Announcement

Collapse
No announcement yet.
X
  • Filter
  • Time
  • Show
Clear All
new posts

  • #31
    Code:
    local todrop
    empties (or equivalently deletes) the local macro todrop

    Comment


    • #32
      Have you used compress on your data? See https://www.stata.com/help.cgi?compress

      This mainly helps you to reduce the size of the data set on disk, but that also reduces the size of the data Stata holds in working memory. Stata's tool for importing data usually imports the data in the most efficient form, so you might not gain that much depending on how your .dta file was created. I am not sure if it is the case, but optimized variable types should be faster to process, but I do not understand the low level implementation of Stata to know how much of a difference that makes.

      You do not want to run compress every time you run your file as compress can be slow, but you can run the code below in a separate do-file once and never have to do it again (unless the original data is updated). Compress tells you in the end if you saved data size.You can also save it under a different name, but you might not want to have two copies of this large data set. You never loose any information with compress so it should always be fine to do this:

      Code:
      use TF_Short_10Y_5BP_US_end.dta
      compress
      save TF_Short_10Y_5BP_US_end.dta, replace
      You can also run this after you have generated the new variables. When you generate new variables without specifying variable type, Stata selects the one with highest precision but that means least efficient. You can run compress after you have generated the new variables. If your code later requires a variable to have more precision to not loose information, then Stata will change the variable for you. If this is required often, then you might loose waste run time doing that.

      Finally, compress the data set before saving it. This is always a good practice before saving big data sets.
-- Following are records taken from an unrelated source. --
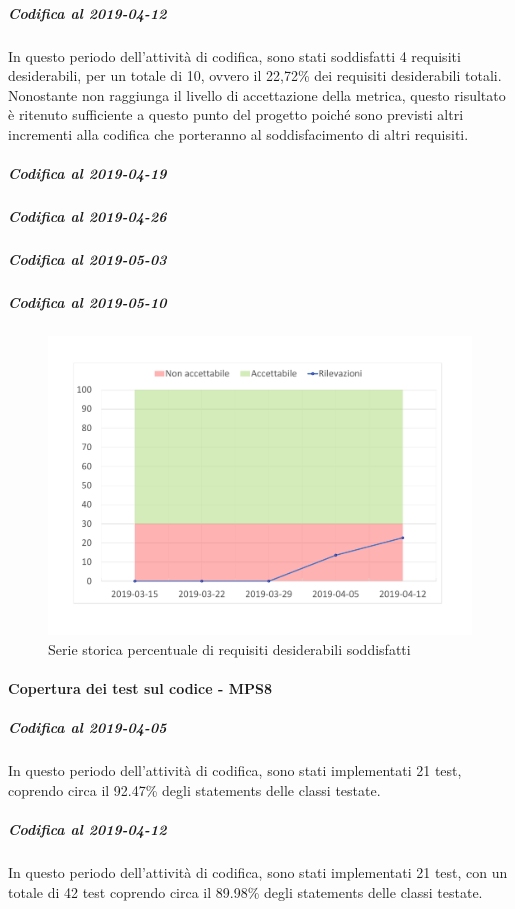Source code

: \subparagraph{Codifica al 2019-04-12}
In questo periodo dell'attività di codifica, sono stati soddisfatti 4 requisiti desiderabili, per un totale di 10, ovvero il 22,72\% dei requisiti desiderabili totali.
Nonostante non raggiunga il livello di accettazione della
metrica, questo risultato è ritenuto sufficiente a questo punto del progetto poiché sono previsti altri incrementi alla codifica che porteranno al soddisfacimento di altri requisiti.

\subparagraph{Codifica al 2019-04-19}

\subparagraph{Codifica al 2019-04-26}

\subparagraph{Codifica al 2019-05-03}

\subparagraph{Codifica al 2019-05-10}

\begin{figure}[H]
	\centering
	\includegraphics[scale=0.6]{images/resoconto/MPS7Chart.pdf}
	\caption{Serie storica percentuale di requisiti desiderabili soddisfatti}	
\end{figure}

\paragraph{Copertura dei test sul codice - MPS8}
\subparagraph{Codifica al 2019-04-05}
In questo periodo dell'attività di codifica, sono stati implementati 21 test, coprendo circa il 92.47\% degli statements delle classi testate.

\subparagraph{Codifica al 2019-04-12}
In questo periodo dell'attività di codifica, sono stati implementati 21 test, con un totale di 42 test coprendo circa il 89.98\% degli statements delle classi testate.


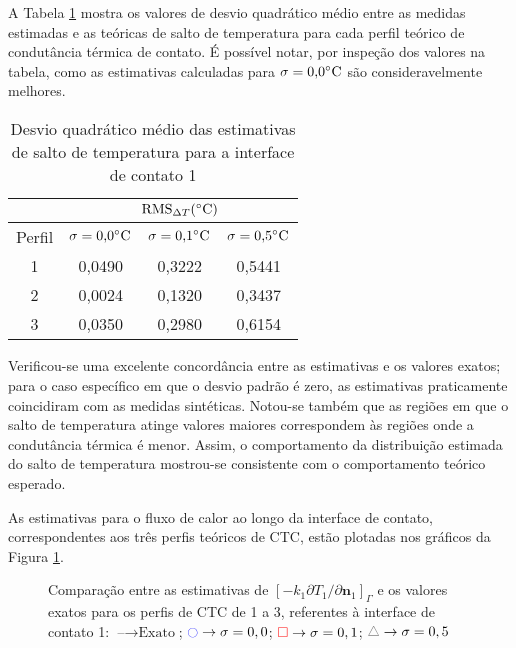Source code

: A Tabela \ref{tabela_rms_delta_temperaturas_interface_1} mostra os valores de desvio quadrático médio entre as medidas estimadas e as teóricas de salto de temperatura para cada perfil teórico de condutância térmica de contato. É possível notar, por inspeção dos valores na tabela, como as estimativas calculadas para $\sigma = \text{0,0}\celsius$ são consideravelmente melhores.
\begin{table}[H]
	\centering
	\caption{Desvio quadrático médio das estimativas de salto de temperatura para a interface de contato 1}
	\begin{tabular}{c|c|c|c|}
		\cline{2-4}
		& \multicolumn{3}{c|}{$\text{RMS}_{\Delta T} (\celsius)$} \\ \hline
		\multicolumn{1}{|c|}{Perfil} & $\sigma = \text{0,0}\celsius$   & $\sigma = \text{0,1}\celsius$    & $\sigma = \text{0,5}\celsius$  \\ \hline
		\multicolumn{1}{|c|}{1}      &  0,0490      & 0,3222       & 0,5441       \\ \hline
		\multicolumn{1}{|c|}{2}      &  0,0024      & 0,1320       & 0,3437      \\ \hline
		\multicolumn{1}{|c|}{3}      &  0,0350      & 0,2980       & 0,6154      \\ \hline
	\end{tabular}
	\label{tabela_rms_delta_temperaturas_interface_1}
\end{table}

Verificou-se uma excelente concordância entre as estimativas e os valores exatos; para o caso específico em que o desvio padrão é zero, as estimativas praticamente coincidiram com as medidas sintéticas. Notou-se também que as regiões em que o salto de temperatura atinge valores maiores correspondem às regiões onde a condutância térmica é menor. Assim, o comportamento da distribuição estimada do salto de temperatura mostrou-se consistente com o comportamento teórico esperado.

As estimativas para o fluxo de calor ao longo da interface de contato, correspondentes aos três perfis teóricos de CTC, estão plotadas nos gráficos da Figura \ref{figura_fluxo_calor_interface_01}.  
\begin{figure}[H]
	\caption{Comparação entre as estimativas de $[-k_1 {\partial T_1}/{\partial\mathbf{n}_1}]_\Gamma$ e os valores exatos para os perfis de CTC de 1 a 3, referentes à interface de contato 1: $\text{--} \rightarrow \text{Exato}$; $\textcolor{blue}{\ocircle} \rightarrow \sigma = 0,0$; $\textcolor{red}{\square} \rightarrow \sigma = 0,1$; $\textcolor{gray}{\triangle} \rightarrow \sigma = 0,5$}
	\label{figura_fluxo_calor_interface_01}
\end{figure}

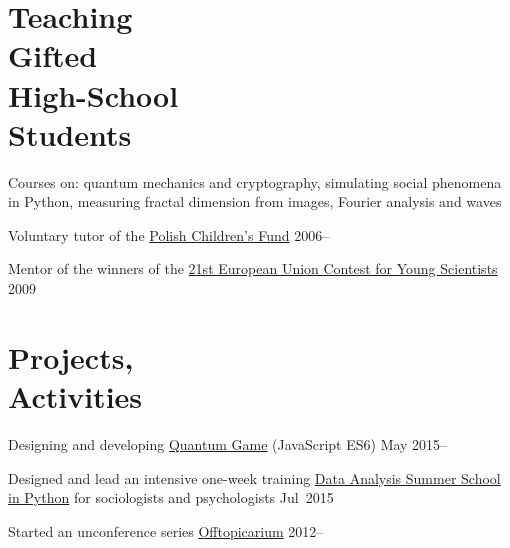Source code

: \documentclass[margin,line]{resume}
\begin{document}
\begin{resume}


    \section{\mysidestyle Teaching\\Gifted\\High-School\\Students}
    \begin{list2}
        \item Courses on: quantum mechanics and cryptography, simulating social phenomena in Python, measuring fractal dimension from images, Fourier analysis and waves
        \item Voluntary tutor of the \href{http://www.fundusz.org/?lang=gb}{Polish Children's Fund} \hfill { 2006--}
        \item Mentor of the winners of the \href{http://www.eucys09.fr/}{21st European Union Contest for Young Scientists}\hfill { 2009}
    \end{list2} 

    \section{\mysidestyle Projects,\\Activities}

    \begin{list2}
        \item Designing and developing \href{http://quantumgame.io/}{Quantum Game} (JavaScript ES6) \hfill {May 2015--}
        \item Designed and lead an intensive one-week training \href{http://www.delab.uw.edu.pl/szkola-letnia-dane-2015/}{Data Analysis Summer School in Python} for sociologists and psychologists \hfill { Jul~2015} 
        \item Started an unconference series \href{http://offtopicarium.wikidot.com/}{Offtopicarium} \hfill { 2012--}


\end{list2}
\end{resume}
\end{document}
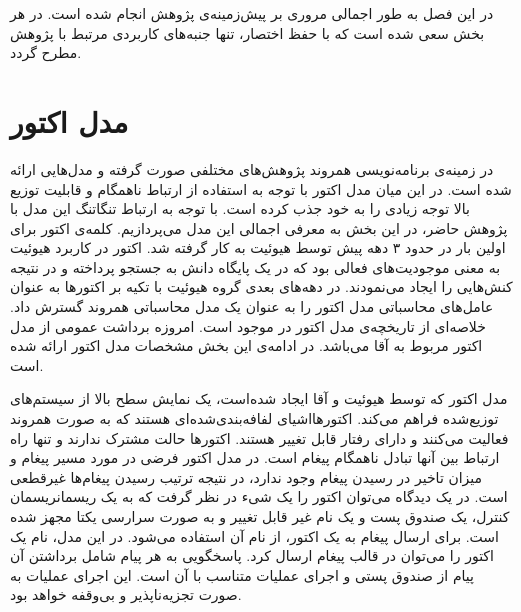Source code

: در این فصل به طور اجمالی مروری بر پیش‌زمینه‌ی پژوهش انجام شده است. در هر بخش سعی شده است که با حفظ اختصار، تنها جنبه‌های  کاربردی مرتبط با پژوهش مطرح گردد.
\section{مدل اکتور}
\label{section:actorModel}

در زمینه‌ی برنامه‌نویسی همروند پژوهش‌های مختلفی صورت گرفته و مدل‌هایی ارائه شده است\cite{Briot98concurrencyand}. در این میان مدل \gls{اکتور} با توجه به استفاده از ارتباط ناهمگام و قابلیت توزیع بالا توجه زیادی را به خود جذب کرده است. با توجه به ارتباط تنگاتنگ این مدل با پژوهش حاضر، در این بخش به معرفی اجمالی این مدل می‌پردازیم.
کلمه‌ی اکتور برای اولین بار در حدود ۳ دهه پیش توسط هیوئیت  \cite{Hewitt1972} به کار گرفته شد. اکتور در کاربرد هیوئیت به معنی موجودیت‌های فعالی بود که در یک پایگاه دانش به جستجو پرداخته و در نتیجه کنش‌هایی را ایجاد می‌نمودند. در دهه‌های بعدی گروه هیوئیت با تکیه بر اکتورها به عنوان عامل‌های محاسباتی مدل اکتور را به عنوان یک مدل محاسباتی همروند گسترش داد. خلاصه‌ای از تاریخچه‌ی مدل اکتور در \cite{AghaMST97} موجود است. امروزه برداشت عمومی از مدل اکتور مربوط به  آقا\cite{Agha_86} می‌باشد. در ادامه‌ی این بخش مشخصات مدل اکتور ارائه شده است.
 
مدل اکتور که توسط هیوئیت و آقا \cite{Hewitt1972,Agha1987,Agha1990} ایجاد شده‌است، یک نمایش سطح بالا از سیستم‌های توزیع‌شده فراهم می‌کند. 
\gls{اکتور}هااشیای \gls{لفافه‌بندی‌شده}‌ای هستند که به صورت \gls{همروند} فعالیت می‌کنند و دارای \gls{رفتار} قابل تغییر هستند. 
اکتورها \gls{حالت  مشترک} ندارند و تنها راه ارتباط بین آنها تبادل ناهمگام پیغام است. 
 در مدل اکتور فرضی در مورد مسیر پیغام و میزان تاخیر در رسیدن پیغام وجود ندارد، در نتیجه ترتیب رسیدن پیغام‌ها \gls{غیرقطعی} است.
 در یک دیدگاه می‌توان اکتور را یک \gls{شی‌ء} در نظر گرفت که به یک ریسمان\gls{ریسمان} کنترل، یک صندوق پست و یک نام غیر قابل تغییر و به صورت سرارسی یکتا  مجهز شده است. برای ارسال پیغام به یک اکتور، از نام آن استفاده می‌شود. در این مدل، نام  یک اکتور را می‌توان در قالب پیغام  ارسال کرد. پاسخگویی به هر پیام شامل برداشتن آن پیام از صندوق پستی و اجرای عملیات متناسب با آن است.
این اجرای عملیات به صورت \gls{تجزیه‌ناپذیر} و بی‌وقفه خواهد بود\cite{Agha_86}.

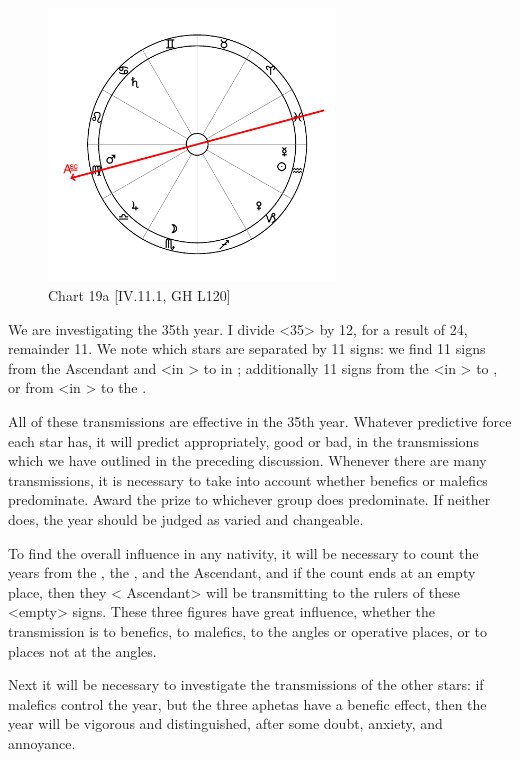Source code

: \clearpage
\begin{figure}
\centering
\vspace{-20pt}
\includegraphics[width=0.68\textwidth]{charts/4_11_1}
\caption{Chart 19a [IV.11.1, GH L120]}
\label{fig:chart19a}
\end{figure} 

We are investigating the 35th year. I divide <35> by 12,
for a result of 24, remainder 11. We note which stars are separated by 11 signs: we find 11 signs from the Ascendant and \Mars\xspace <in \Virgo> to \Saturn\xspace in \Cancer; additionally 11 signs from the \Moon\xspace <in \Scorpio> to \Mars, or from \Venus\xspace <in \Capricorn> to the \Moon. 

All of these transmissions are effective in the 35th year.
Whatever predictive force each star has, it will predict appropriately, good or bad, in the transmissions which we have outlined in the preceding discussion. Whenever there are many transmissions, it is necessary to take into account whether benefics or malefics predominate. Award the prize to whichever group does predominate. If neither does, the year should be judged as varied and changeable.

To find the overall influence in any nativity, it will be necessary to count the years from the \Sun, the \Moon, and the Ascendant, and if the count ends at an empty place, then they <\Sun\xspace \Moon\xspace Ascendant> will be transmitting to the rulers of these <empty> signs. These three figures have great influence, whether the transmission is to benefics, to malefics, to the angles or operative places, or to places not at the angles.

Next it will be necessary to investigate the transmissions of the other stars: if malefics control the year, but the three aphetas have a benefic effect, then the year will be vigorous and distinguished, after some doubt, anxiety, and annoyance.


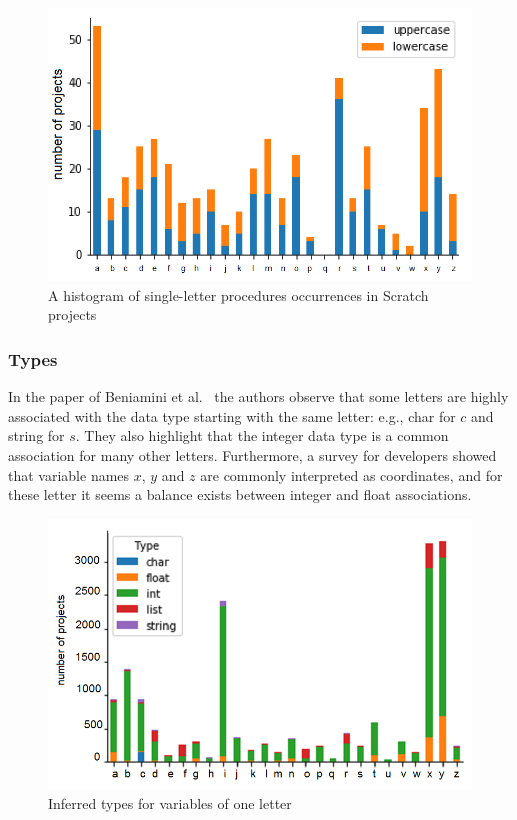 \documentclass[conference]{IEEEtran}
\begin{document}
\begin{figure}[tb]
	\begin{center}
		\includegraphics[width=0.95\columnwidth]{fig/project/single_letter_proc}
		\caption{A histogram of single-letter procedures occurrences in Scratch projects}
		\label{fig:one_letter_occurrence_procedures}
	\end{center}
\end{figure} 

\subsubsection{Types}
\label{res:types}

In the paper of Beniamini et al.~\cite{Beniamini} the authors observe that some letters are highly associated with the data type starting with the same letter: e.g., char for $c$ and string for $s$. They also highlight that the integer data type is a common association for many other letters. Furthermore, a survey for developers showed that variable names $x$, $y$ and $z$ are commonly interpreted as coordinates, and for these letter it seems a balance exists between integer and float associations. 
\begin{figure}[tb]
	\begin{center}
		\includegraphics[width=0.95\columnwidth]{fig/project/one_letter_type_double}
		\caption{Inferred types for variables of one letter}
		\label{fig:one_letter_type}
	\end{center}
\end{figure} 
\end{document}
      I can't guarantee that this will speed up things a lot, but you should probably at least get some disk space gains by using this.
      Last edited by Kristoffer Bjarkefur; 29 May 2018, 02:44.

      Comment


      • #33
        With the additional guidance from #30, I created the following demonstration dataset with 2 trades using the following code:
        Code:
        clear all
        set seed 431
        set maxvar 10000
        
        input float(Tradenumb start_date duration)
         44 14444  444
        187 14714 1621
        end
        format %tdDayDDmonCCYY start_date
        
        expand duration
        bysort Tradenumb : gen Date = start_date + _n - 1
        format %tdDayDDmonCCYY Date
        drop if inlist(dow(Date), 0, 6)  // Sunday and Saturday    
        drop start_date duration
        
        isid Tradenumb Date, sort
        
        foreach v in Treasury Swap LIBOR LIBOR_discount Repo {
            gen `v' = runiform()
        }
        
        forvalues i = 0/3600 {
            gen DT__`i' = 1 / (1 + runiform(.055,.065)/360)^`i'
            gen DS__`i' = 1 / (1 + runiform(.065,.075)/360)^`i'
        }
        save "test_data.dta", replace
        In principle, in order to get present values, all that is needed are the amounts to be discounted and the discount factors. The latter seem to have been pre-computed so I'll use these DT_* and DS_* variables but all this would be a piece of cake if the formula for creating these discount factors was known. I ran the code from #1, with the following modifications (the offset used in #1 is 1960 when it should be 1980)
        Code:
        replace Treasury_coupon_11_date = trade_start_date + 1980 if Tradenumb == `i'
        replace Swap_coupon_11_date = trade_start_date + 1980 if Tradenumb == `i'
        and saved the results in "slow_code.dta".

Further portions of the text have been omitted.